Suddenly, magically appearing from nowhere as if summonsed by a dark lord, a black, brooding cloud blocks out the light, thundering and rattling the air ominously, a warning to those who dally too long in this sublime spot. Minutes after blue sky there is merciless rain, freezing winds and lightning, sending the dwarf-like explorers in this regal landscape fleeing down the mountain to shelter in tents or the more robust sanctuary of one of Kosciuszko’s remote alpine huts.
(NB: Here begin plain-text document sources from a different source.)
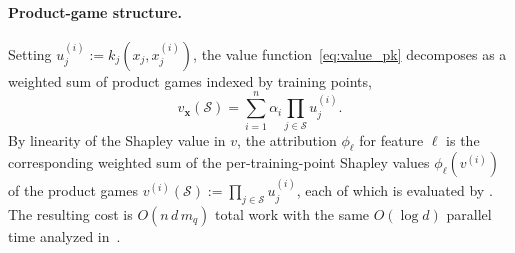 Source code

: \documentclass{article}
\newcommand{\cS}{\mathcal{S}}
\newcommand{\E}{\mathbb{E}}
\newcommand{\x}{\mathbf{x}}
\begin{document}
\paragraph{Product-game structure.}
Setting $u^{(i)}_j := k_j(x_j, x^{(i)}_j)$, the value function~\cref{eq:value_pk} decomposes as a weighted sum of product games indexed by training points,
\begin{equation}
\label{eq:value_pk_product_game}
v_{\x}(\cS) = \sum_{i=1}^n \alpha_i \prod_{j\in\cS} u^{(i)}_j.
\end{equation}
By linearity of the Shapley value in $v$, the attribution $\phi_\ell$ for feature $\ell$ is the corresponding weighted sum of the per-training-point Shapley values $\phi_\ell(v^{(i)})$ of the product games $v^{(i)}(\cS):=\prod_{j\in\cS}u^{(i)}_j$, each of which is evaluated by . The resulting cost is $O(n\,d\,m_q)$ total work with the same $O(\log d)$ parallel time analyzed in~.



\end{document}
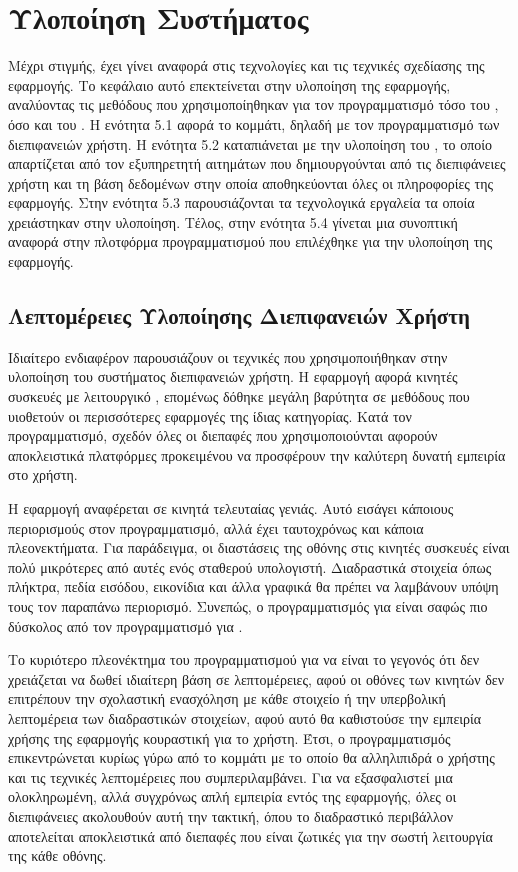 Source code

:\chapter{Υλοποίηση Συστήματος}
\label{chap5}

Μέχρι στιγμής, έχει γίνει αναφορά στις τεχνολογίες και τις τεχνικές σχεδίασης της εφαρμογής. Το κεφάλαιο αυτό επεκτείνεται στην υλοποίηση της εφαρμογής, αναλύοντας τις μεθόδους που χρησιμοποίηθηκαν για τον προγραμματισμό τόσο του , όσο και του . Η ενότητα 5.1 αφορά το  κομμάτι, δηλαδή με τον προγραμματισμό των διεπιφανειών χρήστη. Η ενότητα 5.2 καταπιάνεται με την υλοποίηση του , το οποίο απαρτίζεται από τον εξυπηρετητή αιτημάτων που δημιουργούνται από τις διεπιφάνειες χρήστη και τη βάση δεδομένων στην οποία αποθηκεύονται όλες οι πληροφορίες της εφαρμογής. Στην ενότητα 5.3 παρουσιάζονται τα τεχνολογικά εργαλεία τα οποία χρειάστηκαν στην υλοποίηση. Τέλος, στην ενότητα 5.4 γίνεται μια συνοπτική αναφορά στην πλοτφόρμα προγραμματισμού που επιλέχθηκε για την υλοποίηση της εφαρμογής. 


\section{Λεπτομέρειες Υλοποίησης Διεπιφανειών Χρήστη}
Ιδιαίτερο ενδιαφέρον παρουσιάζουν οι τεχνικές που χρησιμοποιήθηκαν στην υλοποίηση του συστήματος διεπιφανειών χρήστη. Η εφαρμογή αφορά κινητές συσκευές με λειτουργικό , επομένως δόθηκε μεγάλη βαρύτητα σε μεθόδους που υιοθετούν οι περισσότερες  εφαρμογές της ίδιας κατηγορίας. Κατά τον προγραμματισμό, σχεδόν όλες οι διεπαφές που χρησιμοποιούνται αφορούν αποκλειστικά  πλατφόρμες προκειμένου να προσφέρουν την καλύτερη δυνατή εμπειρία στο χρήστη.

Η εφαρμογή αναφέρεται σε κινητά τελευταίας γενιάς. Αυτό εισάγει κάποιους περιορισμούς στον προγραμματισμό, αλλά έχει ταυτοχρόνως και κάποια πλεονεκτήματα. Για παράδειγμα, οι διαστάσεις της οθόνης στις κινητές συσκευές είναι πολύ μικρότερες από αυτές ενός σταθερού υπολογιστή. Διαδραστικά στοιχεία όπως πλήκτρα, πεδία εισόδου, εικονίδια και άλλα γραφικά θα πρέπει να λαμβάνουν υπόψη τους τον παραπάνω περιορισμό. Συνεπώς, ο προγραμματισμός για  είναι σαφώς πιο δύσκολος από τον προγραμματισμό για .

Το κυριότερο πλεονέκτημα του προγραμματισμού για να  είναι το γεγονός ότι δεν χρειάζεται να δωθεί ιδιαίτερη βάση σε λεπτομέρειες, αφού οι οθόνες των κινητών δεν επιτρέπουν την σχολαστική ενασχόληση με κάθε στοιχείο ή την υπερβολική λεπτομέρεια των διαδραστικών στοιχείων, αφού αυτό θα καθιστούσε την εμπειρία χρήσης της εφαρμογής κουραστική για το χρήστη. Έτσι, ο προγραμματισμός επικεντρώνεται κυρίως γύρω από το κομμάτι με το οποίο θα αλληλιπιδρά ο χρήστης και τις τεχνικές λεπτομέρειες που συμπεριλαμβάνει. Για να εξασφαλιστεί μια ολοκληρωμένη, αλλά συγχρόνως απλή εμπειρία εντός της εφαρμογής, όλες οι διεπιφάνειες ακολουθούν αυτή την τακτική, όπου το διαδραστικό περιβάλλον αποτελείται αποκλειστικά από διεπαφές που είναι ζωτικές για την σωστή λειτουργία της κάθε οθόνης.


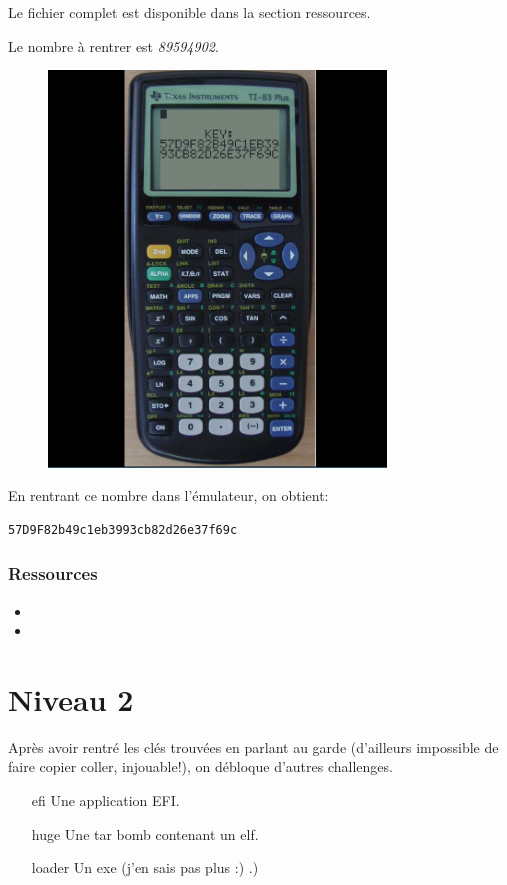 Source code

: \documentclass[14pt]{article}
\begin{document}
Le fichier complet est disponible dans la section ressources.

Le nombre à rentrer est {\em 89594902}.
\begin{figure}[H]
\includegraphics[width=0.8\textwidth]{./challs/calc/snapshot1.png}
\centering
\end{figure}

En rentrant ce nombre dans l'émulateur, on obtient: 
\begin{verbatim}
57D9F82b49c1eb3993cb82d26e37f69c
\end{verbatim}

\subsubsection{Ressources}
\begin{itemize}
\item {}
\item {}
\end{itemize}

\FloatBarrier
\section{Niveau 2}
Après avoir rentré les clés trouvées en parlant au garde (d'ailleurs impossible de faire copier coller, injouable!), on débloque d'autres challenges.
\begin{itemize}
\item[efi] Une application EFI.
\item[huge] Une tar bomb contenant un elf.
\item[loader] Un exe (j'en sais pas plus :) .)
\end{itemize}
\end{document}
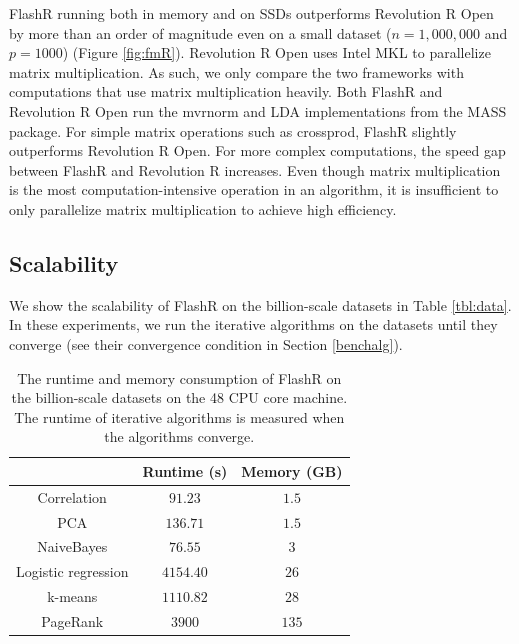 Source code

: FlashR running both in memory and on SSDs outperforms Revolution R Open by more
than an order of magnitude even on a small dataset ($n=1,000,000$ and $p=1000$)
(Figure \ref{fig:fmR}).
Revolution R Open uses Intel MKL to parallelize matrix multiplication. As such,
we only compare the two frameworks with computations that use matrix
multiplication heavily. Both FlashR and Revolution R Open run the mvrnorm
and LDA implementations from the MASS package. For simple matrix operations such as crossprod,
FlashR slightly outperforms Revolution R Open. For more complex computations,
the speed gap between FlashR and Revolution R increases. Even though matrix multiplication
is the most computation-intensive operation in an algorithm, it is insufficient
to only parallelize matrix multiplication to achieve high efficiency.

\subsection{Scalability}

We show the scalability of FlashR on the billion-scale datasets in Table
\ref{tbl:data}. In these experiments, we run the iterative algorithms on
the datasets until they converge (see their convergence condition in Section
\ref{benchalg}).

\begin{table}
\begin{center}
	\caption{The runtime and memory consumption of FlashR on the billion-scale
		datasets on the 48 CPU core machine. The runtime of iterative
		algorithms is measured when the algorithms converge.}
\vspace{-10pt}
\footnotesize
\begin{tabular}{|c|c|c|}
\hline
	& Runtime (s) & Memory (GB) \\
\hline
Correlation & $91.23$ & $1.5$ \\
\hline
PCA & $136.71$ & $1.5$ \\
\hline
NaiveBayes & $76.55$ & $3$ \\
\hline
Logistic regression & $4154.40$ & $26$ \\
\hline
k-means & $1110.82$ & $28$ \\
\hline
PageRank & $3900$ & $135$ \\
\hline
\end{tabular}
\normalsize
\label{tbl:scale}
\end{center}
\end{table}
Unlike most of Australia’s mountains over 2000m (which really are often not much more than gentle hummocks), Jagungal sits on its own, surrounded by much lower grasslands and woodlands. It is the country’s most northerly and easterly mountain over 2000m and looms over the countryside from whichever way you approach it, dominating the view with its granite battlements. It sits in the 67,432-hectare Jagungal Wilderness, one of the wildest parts in the heart of the Snowy Mountains.
There is no “easy” route out here, and experienced hikers with huge packs wander the country for five days or more. The “short” hike in is a solid but achievable two-day, 40-plus-kilometre round trip, as long as hikers are ready for all weather. At this altitude, temperatures can quickly plummet to dangerous levels and it can snow at any time of year. The rewards are horizons of glorious alpine grasslands, solitude, creeks with the freshest water in the country, wildflowers, wildlife and divine little huts.
“This is the only wilderness in New South Wales that experiences a winter snow cover over the greater part of its area,” says Craig Smith, Kosciuszko National Park ranger, whose involvement with the Jagungal Wilderness has crossed four decades. “As such it is also one of the few areas in Australia that provides opportunities for wilderness experience in a snow environment. Early spring is my favourite where you can ski cross-country beside sub-alpine creeks that are brimming from snowmelt. I particularly appreciate being able to work within such a variety of landscapes. The Grey Mare Range, particularly in winter, is always a great experience.”